Ukrayna meselesi, Trump ve Biden'ın bir sonraki yönetimin geçiş planlarını görüşmek üzere geçtiğimiz hafta Beyaz Saray'da bir araya geldiklerinde görüşülen başlıca konulardan biriydi. ABD basınında yer alan haberlere göre yakında Beyaz Saray’dan ayrılacak olan Başkan Biden, Ukrayna'yı desteklemenin ABD'nin çıkarına olduğunu açıkça ifade etti.

Biden, Trump’a Vladimir Putin ve yeniden canlanan Rusya'nın savaş alanında başarı elde etmesine izin vermenin, Washington'ı Avrupa'da daha geniş çaplı bir kara savaşına sürükleyebileceğini söyledi.

Trump, seçim kampanyası sırasında bu argümanları reddetmiş olsa da göreve geldikten sonra diğer seçenekleri değerlendirmeye istekli olduğuna dair birtakım göstergeler var.

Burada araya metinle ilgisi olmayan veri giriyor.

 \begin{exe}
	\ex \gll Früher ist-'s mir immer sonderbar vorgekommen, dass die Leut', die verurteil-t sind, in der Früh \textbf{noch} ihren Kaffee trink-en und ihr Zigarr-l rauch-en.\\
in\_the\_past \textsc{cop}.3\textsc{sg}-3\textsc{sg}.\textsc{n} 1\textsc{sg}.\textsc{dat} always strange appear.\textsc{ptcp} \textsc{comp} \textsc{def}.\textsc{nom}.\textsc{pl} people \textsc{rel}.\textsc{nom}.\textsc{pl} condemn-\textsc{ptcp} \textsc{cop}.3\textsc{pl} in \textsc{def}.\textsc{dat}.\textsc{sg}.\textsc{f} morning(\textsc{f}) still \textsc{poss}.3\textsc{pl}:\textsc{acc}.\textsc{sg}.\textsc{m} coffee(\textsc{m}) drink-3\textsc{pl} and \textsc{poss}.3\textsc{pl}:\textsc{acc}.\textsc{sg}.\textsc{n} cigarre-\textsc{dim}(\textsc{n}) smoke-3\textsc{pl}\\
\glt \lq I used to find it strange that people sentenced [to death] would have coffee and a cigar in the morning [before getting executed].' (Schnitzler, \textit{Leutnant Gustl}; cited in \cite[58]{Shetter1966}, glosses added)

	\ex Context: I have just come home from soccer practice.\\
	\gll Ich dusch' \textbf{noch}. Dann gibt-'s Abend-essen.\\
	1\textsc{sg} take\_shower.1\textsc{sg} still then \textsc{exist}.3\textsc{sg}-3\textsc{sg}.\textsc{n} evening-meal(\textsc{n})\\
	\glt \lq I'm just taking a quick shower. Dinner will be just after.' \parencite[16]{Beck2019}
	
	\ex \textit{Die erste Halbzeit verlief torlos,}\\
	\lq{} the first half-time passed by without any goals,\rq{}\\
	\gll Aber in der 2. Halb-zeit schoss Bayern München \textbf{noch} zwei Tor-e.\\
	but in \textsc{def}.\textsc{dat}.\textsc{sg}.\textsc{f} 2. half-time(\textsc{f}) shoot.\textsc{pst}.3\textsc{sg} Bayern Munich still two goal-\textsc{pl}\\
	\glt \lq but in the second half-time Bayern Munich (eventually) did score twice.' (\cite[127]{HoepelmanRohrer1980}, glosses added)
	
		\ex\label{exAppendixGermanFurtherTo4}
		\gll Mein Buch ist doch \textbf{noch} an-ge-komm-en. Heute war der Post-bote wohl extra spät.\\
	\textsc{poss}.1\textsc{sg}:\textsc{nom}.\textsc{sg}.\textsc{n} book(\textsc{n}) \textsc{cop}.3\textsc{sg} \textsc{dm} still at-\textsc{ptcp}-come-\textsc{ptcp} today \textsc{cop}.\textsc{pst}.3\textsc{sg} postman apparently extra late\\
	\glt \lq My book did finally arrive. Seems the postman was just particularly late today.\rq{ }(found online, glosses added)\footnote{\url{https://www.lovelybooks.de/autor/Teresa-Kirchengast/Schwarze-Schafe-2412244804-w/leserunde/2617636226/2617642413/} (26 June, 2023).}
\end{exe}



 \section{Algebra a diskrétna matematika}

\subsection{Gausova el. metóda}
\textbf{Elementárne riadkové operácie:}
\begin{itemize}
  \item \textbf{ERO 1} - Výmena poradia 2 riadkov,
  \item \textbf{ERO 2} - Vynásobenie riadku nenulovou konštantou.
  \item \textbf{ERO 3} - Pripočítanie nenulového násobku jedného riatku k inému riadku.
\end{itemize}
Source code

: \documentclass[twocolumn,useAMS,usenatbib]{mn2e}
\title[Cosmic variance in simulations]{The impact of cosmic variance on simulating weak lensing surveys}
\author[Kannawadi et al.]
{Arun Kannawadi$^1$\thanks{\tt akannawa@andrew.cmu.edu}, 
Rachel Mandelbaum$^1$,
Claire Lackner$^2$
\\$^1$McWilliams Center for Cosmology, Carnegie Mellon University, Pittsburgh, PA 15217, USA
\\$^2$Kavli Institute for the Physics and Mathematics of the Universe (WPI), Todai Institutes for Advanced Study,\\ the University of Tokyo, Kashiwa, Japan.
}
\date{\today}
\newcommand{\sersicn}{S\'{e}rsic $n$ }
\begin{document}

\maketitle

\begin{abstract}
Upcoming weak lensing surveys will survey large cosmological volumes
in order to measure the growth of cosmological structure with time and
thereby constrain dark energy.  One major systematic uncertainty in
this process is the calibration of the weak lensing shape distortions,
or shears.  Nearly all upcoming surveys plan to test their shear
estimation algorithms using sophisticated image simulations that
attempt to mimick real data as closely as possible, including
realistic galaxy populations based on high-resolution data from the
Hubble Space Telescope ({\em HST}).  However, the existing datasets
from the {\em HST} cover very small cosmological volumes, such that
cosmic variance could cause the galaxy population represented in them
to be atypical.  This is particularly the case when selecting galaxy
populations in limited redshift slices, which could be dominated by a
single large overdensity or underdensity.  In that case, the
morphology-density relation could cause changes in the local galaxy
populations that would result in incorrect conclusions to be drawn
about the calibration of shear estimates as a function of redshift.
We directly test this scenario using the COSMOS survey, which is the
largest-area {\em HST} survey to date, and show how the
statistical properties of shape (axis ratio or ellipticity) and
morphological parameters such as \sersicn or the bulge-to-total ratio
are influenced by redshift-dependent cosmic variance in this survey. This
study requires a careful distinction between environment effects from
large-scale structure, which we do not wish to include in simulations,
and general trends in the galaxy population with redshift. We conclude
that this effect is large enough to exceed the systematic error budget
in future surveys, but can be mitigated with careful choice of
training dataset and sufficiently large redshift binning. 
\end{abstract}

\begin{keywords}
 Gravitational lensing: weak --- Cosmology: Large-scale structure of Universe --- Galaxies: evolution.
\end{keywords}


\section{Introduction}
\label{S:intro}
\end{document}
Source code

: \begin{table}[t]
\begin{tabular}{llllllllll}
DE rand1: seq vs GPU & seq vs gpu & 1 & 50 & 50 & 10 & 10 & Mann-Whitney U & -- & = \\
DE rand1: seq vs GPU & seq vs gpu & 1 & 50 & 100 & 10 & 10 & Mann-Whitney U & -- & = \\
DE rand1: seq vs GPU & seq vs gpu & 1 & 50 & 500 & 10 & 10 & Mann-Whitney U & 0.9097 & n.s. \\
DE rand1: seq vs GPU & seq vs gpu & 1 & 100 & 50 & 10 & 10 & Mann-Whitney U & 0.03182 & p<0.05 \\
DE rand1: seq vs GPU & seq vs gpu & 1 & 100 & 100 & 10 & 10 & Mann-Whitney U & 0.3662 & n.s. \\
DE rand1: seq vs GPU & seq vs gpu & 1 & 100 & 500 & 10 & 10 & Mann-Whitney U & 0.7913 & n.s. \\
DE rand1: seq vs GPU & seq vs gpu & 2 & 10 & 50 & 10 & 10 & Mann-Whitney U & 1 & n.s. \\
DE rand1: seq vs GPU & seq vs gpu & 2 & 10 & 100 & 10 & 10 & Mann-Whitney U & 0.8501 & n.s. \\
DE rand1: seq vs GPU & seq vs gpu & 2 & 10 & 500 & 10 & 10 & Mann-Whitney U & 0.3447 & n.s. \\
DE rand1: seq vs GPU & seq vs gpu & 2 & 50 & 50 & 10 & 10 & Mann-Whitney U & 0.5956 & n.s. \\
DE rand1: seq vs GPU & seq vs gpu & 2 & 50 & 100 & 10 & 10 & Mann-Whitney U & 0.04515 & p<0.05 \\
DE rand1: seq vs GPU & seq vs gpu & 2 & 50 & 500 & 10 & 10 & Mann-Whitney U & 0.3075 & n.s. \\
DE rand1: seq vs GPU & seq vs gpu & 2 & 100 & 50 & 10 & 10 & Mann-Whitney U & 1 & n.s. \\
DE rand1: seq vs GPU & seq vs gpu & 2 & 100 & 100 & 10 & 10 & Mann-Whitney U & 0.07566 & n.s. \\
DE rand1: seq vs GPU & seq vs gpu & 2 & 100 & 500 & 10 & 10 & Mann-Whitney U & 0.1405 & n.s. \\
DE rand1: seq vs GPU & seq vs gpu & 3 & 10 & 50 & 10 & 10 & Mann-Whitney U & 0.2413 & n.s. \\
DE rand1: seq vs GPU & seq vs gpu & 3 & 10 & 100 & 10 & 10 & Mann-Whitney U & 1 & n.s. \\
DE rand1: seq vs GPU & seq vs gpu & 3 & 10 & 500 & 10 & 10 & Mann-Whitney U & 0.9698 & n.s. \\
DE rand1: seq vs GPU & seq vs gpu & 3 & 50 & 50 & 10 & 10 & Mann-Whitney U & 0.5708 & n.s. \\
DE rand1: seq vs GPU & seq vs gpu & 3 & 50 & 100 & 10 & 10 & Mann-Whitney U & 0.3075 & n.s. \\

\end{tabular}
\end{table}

Ancak öyle ya da böyle tüm göstergeler, Ukrayna'daki çatışmanın, sadece Kiev ve Moskova için değil, tüm dünya için yansımaları olabilecek yeni ve daha kanlı bir aşamaya girmek üzere olduğunu gösteriyor.

*Bu analiz Şarku'l Avsat tarafından Londra merkezli Al Majalla dergisinden çevrilmiştir.